-- Opening Marker --

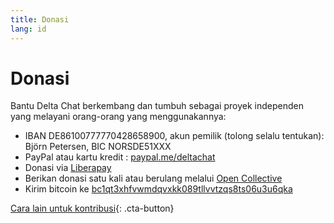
 ```yaml
---
title: Donasi
lang: id
---
```


# Donasi

Bantu Delta Chat berkembang dan tumbuh sebagai proyek independen yang melayani orang-orang yang menggunakannya:

- IBAN DE86100777770428658900, akun pemilik (tolong selalu tentukan): Björn Petersen, BIC NORSDE51XXX
- PayPal atau kartu kredit : [paypal.me/deltachat](https://paypal.me/deltachat/20)
- Donasi via [Liberapay](https://liberapay.com/delta.chat/)
- Berikan donasi satu kali atau berulang melalui [Open Collective](https://opencollective.com/delta-chat/donate)
- Kirim bitcoin ke [bc1qt3xhfvwmdqvxkk089tllvvtzqs8ts06u3u6qka](bitcoin:bc1qt3xhfvwmdqvxkk089tllvvtzqs8ts06u3u6qka)

[Cara lain untuk kontribusi](contribute){: .cta-button}

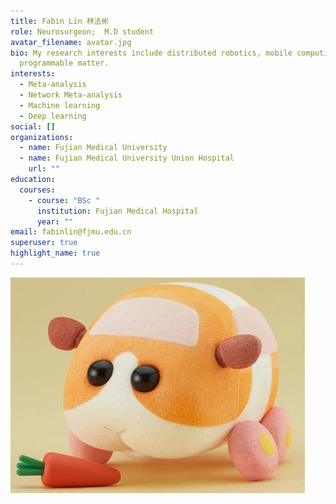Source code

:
 ```yaml
---
title: Fabin Lin 林法彬
role: Neurosurgeon;  M.D student
avatar_filename: avatar.jpg
bio: My research interests include distributed robotics, mobile computing and
  programmable matter.
interests:
  - Meta-analysis
  - Network Meta-analysis
  - Machine learning
  - Deep learning
social: []
organizations:
  - name: Fujian Medical University
  - name: Fujian Medical University Union Hospital
    url: ""
education:
  courses:
    - course: "BSc "
      institution: Fujian Medical Hospital
      year: ""
email: fabinlin@fjmu.edu.cn
superuser: true
highlight_name: true
---
```

![](qq截图20220418202610.jpg)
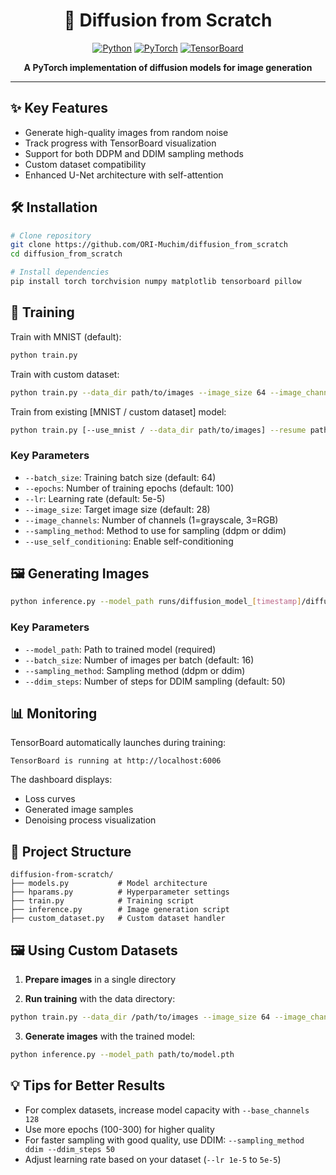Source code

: <div align="center">

# 🚀 Diffusion from Scratch

[![Python](https://img.shields.io/badge/Python-3.8%2B-blue?style=flat&logo=python&logoColor=white)](https://www.python.org/)
[![PyTorch](https://img.shields.io/badge/PyTorch-EE4C2C?style=flat&logo=pytorch&logoColor=white)](https://pytorch.org/)
[![TensorBoard](https://img.shields.io/badge/TensorBoard-FF6F00?style=flat&logo=tensorflow&logoColor=white)](https://www.tensorflow.org/tensorboard)

**A PyTorch implementation of diffusion models for image generation**

</div>

-----

## ✨ Key Features

* Generate high-quality images from random noise
* Track progress with TensorBoard visualization
* Support for both DDPM and DDIM sampling methods
* Custom dataset compatibility
* Enhanced U-Net architecture with self-attention

## 🛠️ Installation

```bash
# Clone repository
git clone https://github.com/ORI-Muchim/diffusion_from_scratch
cd diffusion_from_scratch

# Install dependencies
pip install torch torchvision numpy matplotlib tensorboard pillow
```

## 🚀 Training

Train with MNIST (default):
```bash
python train.py
```

Train with custom dataset:
```bash
python train.py --data_dir path/to/images --image_size 64 --image_channels 3
```

Train from existing [MNIST / custom dataset] model:
```bash
python train.py [--use_mnist / --data_dir path/to/images] --resume path/to/model
```

### Key Parameters

* `--batch_size`: Training batch size (default: 64)
* `--epochs`: Number of training epochs (default: 100)
* `--lr`: Learning rate (default: 5e-5)
* `--image_size`: Target image size (default: 28)
* `--image_channels`: Number of channels (1=grayscale, 3=RGB)
* `--sampling_method`: Method to use for sampling (ddpm or ddim)
* `--use_self_conditioning`: Enable self-conditioning

## 🖼️ Generating Images

```bash
python inference.py --model_path runs/diffusion_model_[timestamp]/diffusion_model_final.pth --sampling_method ddim
```

### Key Parameters

* `--model_path`: Path to trained model (required)
* `--batch_size`: Number of images per batch (default: 16)
* `--sampling_method`: Sampling method (ddpm or ddim)
* `--ddim_steps`: Number of steps for DDIM sampling (default: 50)

## 📊 Monitoring

TensorBoard automatically launches during training:
```
TensorBoard is running at http://localhost:6006
```

The dashboard displays:
* Loss curves
* Generated image samples
* Denoising process visualization

## 📁 Project Structure

```
diffusion-from-scratch/
├── models.py           # Model architecture
├── hparams.py          # Hyperparameter settings
├── train.py            # Training script
├── inference.py        # Image generation script
├── custom_dataset.py   # Custom dataset handler
```

## 🖼️ Using Custom Datasets

1. **Prepare images** in a single directory

2. **Run training** with the data directory:
```bash
python train.py --data_dir /path/to/images --image_size 64 --image_channels 3
```

3. **Generate images** with the trained model:
```bash
python inference.py --model_path path/to/model.pth
```

## 💡 Tips for Better Results

* For complex datasets, increase model capacity with `--base_channels 128`
* Use more epochs (100-300) for higher quality
* For faster sampling with good quality, use DDIM: `--sampling_method ddim --ddim_steps 50`
* Adjust learning rate based on your dataset (`--lr 1e-5` to `5e-5`)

-- Closing Marker --

§ **EXERCISE INSTRUCTIONS**: All of the records need repeating exactly, except for the pictures.

§ **SOLUTION**:
 ```yaml
---
title: Donasi
lang: id
---
```


# Donasi

Bantu Delta Chat berkembang dan tumbuh sebagai proyek independen yang melayani orang-orang yang menggunakannya:

- IBAN DE86100777770428658900, akun pemilik (tolong selalu tentukan): Björn Petersen, BIC NORSDE51XXX
- PayPal atau kartu kredit : [paypal.me/deltachat](https://paypal.me/deltachat/20)
- Donasi via [Liberapay](https://liberapay.com/delta.chat/)
- Berikan donasi satu kali atau berulang melalui [Open Collective](https://opencollective.com/delta-chat/donate)
- Kirim bitcoin ke [bc1qt3xhfvwmdqvxkk089tllvvtzqs8ts06u3u6qka](bitcoin:bc1qt3xhfvwmdqvxkk089tllvvtzqs8ts06u3u6qka)

[Cara lain untuk kontribusi](contribute){: .cta-button}

Source code

:
 ```yaml
---
title: Fabin Lin 林法彬
role: Neurosurgeon;  M.D student
avatar_filename: avatar.jpg
bio: My research interests include distributed robotics, mobile computing and
  programmable matter.
interests:
  - Meta-analysis
  - Network Meta-analysis
  - Machine learning
  - Deep learning
social: []
organizations:
  - name: Fujian Medical University
  - name: Fujian Medical University Union Hospital
    url: ""
education:
  courses:
    - course: "BSc "
      institution: Fujian Medical Hospital
      year: ""
email: fabinlin@fjmu.edu.cn
superuser: true
highlight_name: true
---
```

![](qq截图20220418202610.jpg)
Source code

: <div align="center">

# 🚀 Diffusion from Scratch

[![Python](https://img.shields.io/badge/Python-3.8%2B-blue?style=flat&logo=python&logoColor=white)](https://www.python.org/)
[![PyTorch](https://img.shields.io/badge/PyTorch-EE4C2C?style=flat&logo=pytorch&logoColor=white)](https://pytorch.org/)
[![TensorBoard](https://img.shields.io/badge/TensorBoard-FF6F00?style=flat&logo=tensorflow&logoColor=white)](https://www.tensorflow.org/tensorboard)

**A PyTorch implementation of diffusion models for image generation**

</div>

-----

## ✨ Key Features

* Generate high-quality images from random noise
* Track progress with TensorBoard visualization
* Support for both DDPM and DDIM sampling methods
* Custom dataset compatibility
* Enhanced U-Net architecture with self-attention

## 🛠️ Installation

```bash
# Clone repository
git clone https://github.com/ORI-Muchim/diffusion_from_scratch
cd diffusion_from_scratch

# Install dependencies
pip install torch torchvision numpy matplotlib tensorboard pillow
```

## 🚀 Training

Train with MNIST (default):
```bash
python train.py
```

Train with custom dataset:
```bash
python train.py --data_dir path/to/images --image_size 64 --image_channels 3
```

Train from existing [MNIST / custom dataset] model:
```bash
python train.py [--use_mnist / --data_dir path/to/images] --resume path/to/model
```

### Key Parameters

* `--batch_size`: Training batch size (default: 64)
* `--epochs`: Number of training epochs (default: 100)
* `--lr`: Learning rate (default: 5e-5)
* `--image_size`: Target image size (default: 28)
* `--image_channels`: Number of channels (1=grayscale, 3=RGB)
* `--sampling_method`: Method to use for sampling (ddpm or ddim)
* `--use_self_conditioning`: Enable self-conditioning

## 🖼️ Generating Images

```bash
python inference.py --model_path runs/diffusion_model_[timestamp]/diffusion_model_final.pth --sampling_method ddim
```

### Key Parameters

* `--model_path`: Path to trained model (required)
* `--batch_size`: Number of images per batch (default: 16)
* `--sampling_method`: Sampling method (ddpm or ddim)
* `--ddim_steps`: Number of steps for DDIM sampling (default: 50)

## 📊 Monitoring

TensorBoard automatically launches during training:
```
TensorBoard is running at http://localhost:6006
```

The dashboard displays:
* Loss curves
* Generated image samples
* Denoising process visualization

## 📁 Project Structure

```
diffusion-from-scratch/
├── models.py           # Model architecture
├── hparams.py          # Hyperparameter settings
├── train.py            # Training script
├── inference.py        # Image generation script
├── custom_dataset.py   # Custom dataset handler
```

## 🖼️ Using Custom Datasets

1. **Prepare images** in a single directory

2. **Run training** with the data directory:
```bash
python train.py --data_dir /path/to/images --image_size 64 --image_channels 3
```

3. **Generate images** with the trained model:
```bash
python inference.py --model_path path/to/model.pth
```

## 💡 Tips for Better Results

* For complex datasets, increase model capacity with `--base_channels 128`
* Use more epochs (100-300) for higher quality
* For faster sampling with good quality, use DDIM: `--sampling_method ddim --ddim_steps 50`
* Adjust learning rate based on your dataset (`--lr 1e-5` to `5e-5`)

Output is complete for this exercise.